Task directions
Determine how many lines in the listing hold "bottom" and give only that number.

Given information
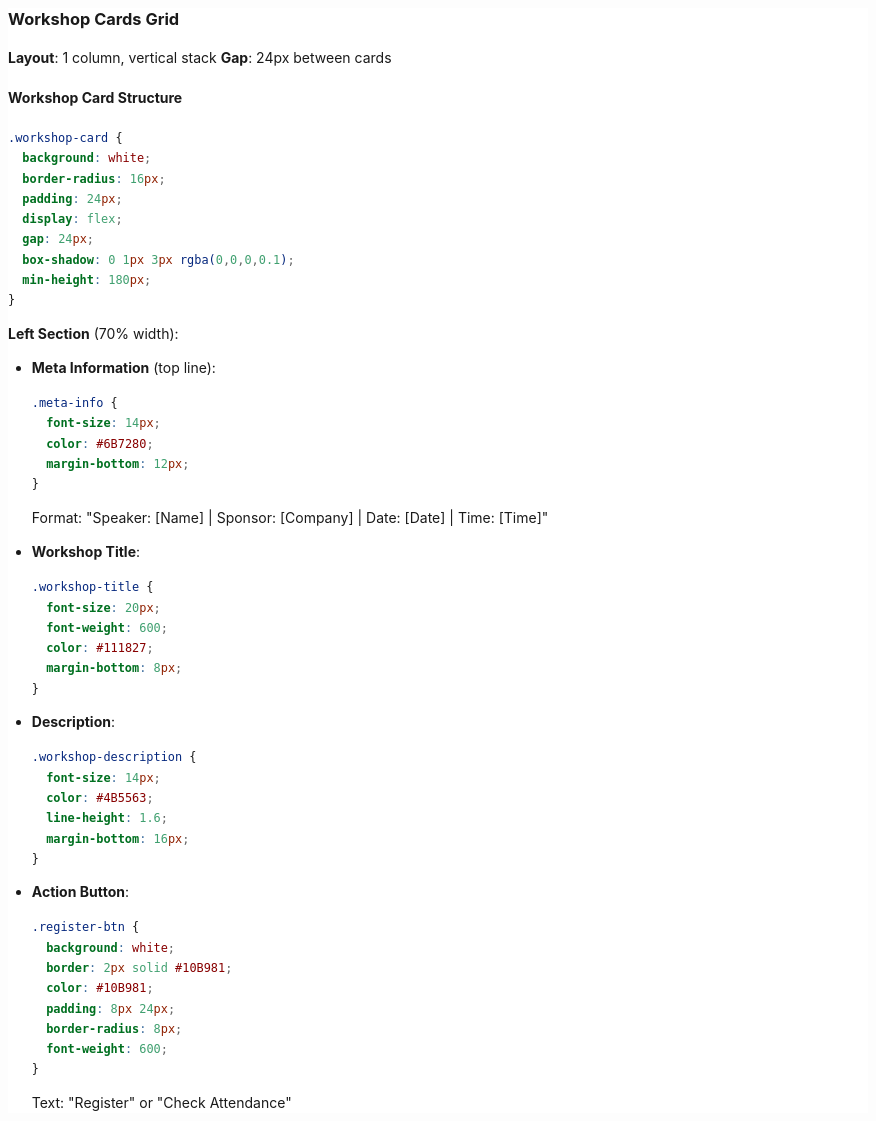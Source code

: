 ### Workshop Cards Grid
**Layout**: 1 column, vertical stack
**Gap**: 24px between cards

#### Workshop Card Structure
```css
.workshop-card {
  background: white;
  border-radius: 16px;
  padding: 24px;
  display: flex;
  gap: 24px;
  box-shadow: 0 1px 3px rgba(0,0,0,0.1);
  min-height: 180px;
}
```

**Left Section** (70% width):
- **Meta Information** (top line):
  ```css
  .meta-info {
    font-size: 14px;
    color: #6B7280;
    margin-bottom: 12px;
  }
  ```
  Format: "Speaker: [Name] | Sponsor: [Company] | Date: [Date] | Time: [Time]"

- **Workshop Title**:
  ```css
  .workshop-title {
    font-size: 20px;
    font-weight: 600;
    color: #111827;
    margin-bottom: 8px;
  }
  ```

- **Description**:
  ```css
  .workshop-description {
    font-size: 14px;
    color: #4B5563;
    line-height: 1.6;
    margin-bottom: 16px;
  }
  ```

- **Action Button**:
  ```css
  .register-btn {
    background: white;
    border: 2px solid #10B981;
    color: #10B981;
    padding: 8px 24px;
    border-radius: 8px;
    font-weight: 600;
  }
  ```
  Text: "Register" or "Check Attendance"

Answer to the exercise
3